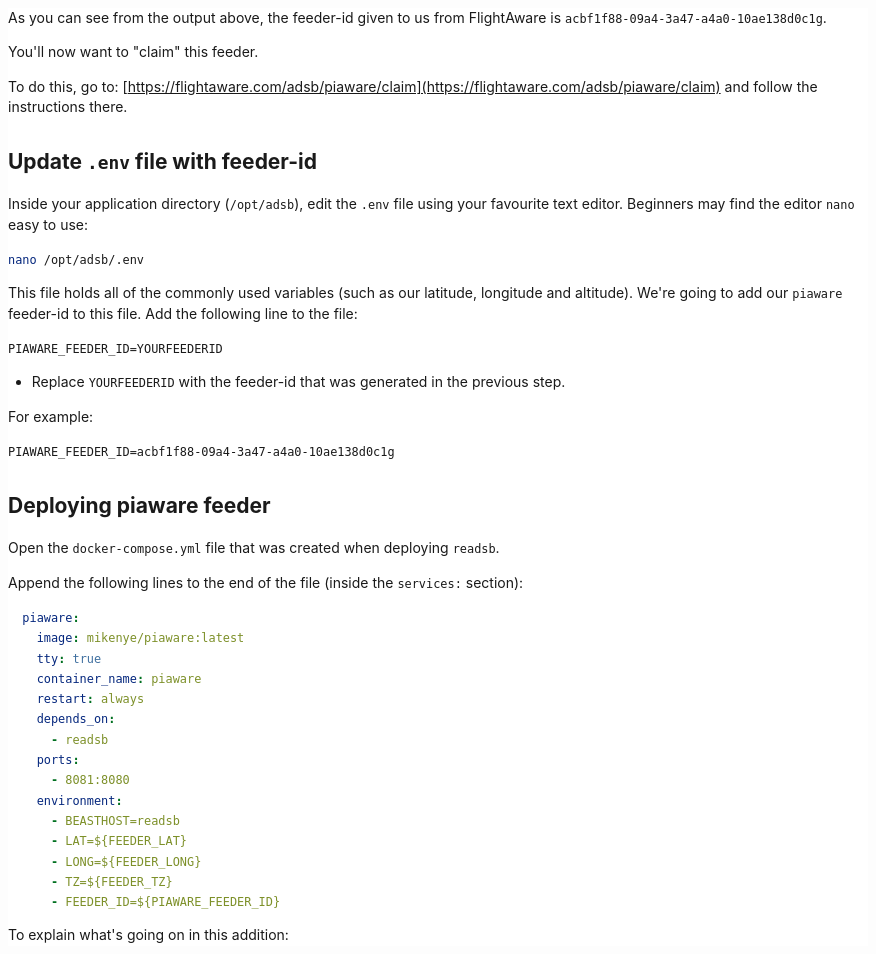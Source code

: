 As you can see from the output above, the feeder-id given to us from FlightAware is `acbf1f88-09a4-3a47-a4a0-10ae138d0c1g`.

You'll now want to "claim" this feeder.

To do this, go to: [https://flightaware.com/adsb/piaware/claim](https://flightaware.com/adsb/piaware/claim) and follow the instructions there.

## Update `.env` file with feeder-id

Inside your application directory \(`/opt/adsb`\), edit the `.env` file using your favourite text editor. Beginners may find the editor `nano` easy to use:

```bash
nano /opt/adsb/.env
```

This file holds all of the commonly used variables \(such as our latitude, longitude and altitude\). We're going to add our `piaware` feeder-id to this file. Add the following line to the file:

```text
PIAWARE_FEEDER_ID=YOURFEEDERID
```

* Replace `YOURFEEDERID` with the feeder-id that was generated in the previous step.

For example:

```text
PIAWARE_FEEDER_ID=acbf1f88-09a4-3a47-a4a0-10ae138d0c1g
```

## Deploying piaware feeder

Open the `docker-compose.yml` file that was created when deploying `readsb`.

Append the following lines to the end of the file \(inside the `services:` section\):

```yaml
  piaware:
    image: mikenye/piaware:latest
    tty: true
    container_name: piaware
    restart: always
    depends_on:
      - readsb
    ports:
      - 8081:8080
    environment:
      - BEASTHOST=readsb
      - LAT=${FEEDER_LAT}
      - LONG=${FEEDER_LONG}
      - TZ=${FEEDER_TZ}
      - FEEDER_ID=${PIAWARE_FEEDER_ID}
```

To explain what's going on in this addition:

...

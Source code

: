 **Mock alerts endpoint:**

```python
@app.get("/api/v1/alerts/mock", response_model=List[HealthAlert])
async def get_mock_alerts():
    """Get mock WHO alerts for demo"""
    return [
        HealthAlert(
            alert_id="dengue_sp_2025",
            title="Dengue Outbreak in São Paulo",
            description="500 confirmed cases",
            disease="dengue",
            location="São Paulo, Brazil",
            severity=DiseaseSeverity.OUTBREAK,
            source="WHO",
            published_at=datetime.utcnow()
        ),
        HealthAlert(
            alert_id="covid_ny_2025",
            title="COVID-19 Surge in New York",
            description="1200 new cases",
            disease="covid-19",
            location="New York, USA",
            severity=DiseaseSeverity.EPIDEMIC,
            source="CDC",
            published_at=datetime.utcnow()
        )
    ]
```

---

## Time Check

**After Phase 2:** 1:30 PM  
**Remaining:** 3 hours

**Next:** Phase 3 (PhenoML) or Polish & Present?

• [Task requirements]:
Look through the entries above and quote exactly the lines from the line with "2:** 1:30 PM" to the line with "Polish & Present?", counting both of those lines.

• [Task response]:
**After Phase 2:** 1:30 PM  
**Remaining:** 3 hours

**Next:** Phase 3 (PhenoML) or Polish & Present?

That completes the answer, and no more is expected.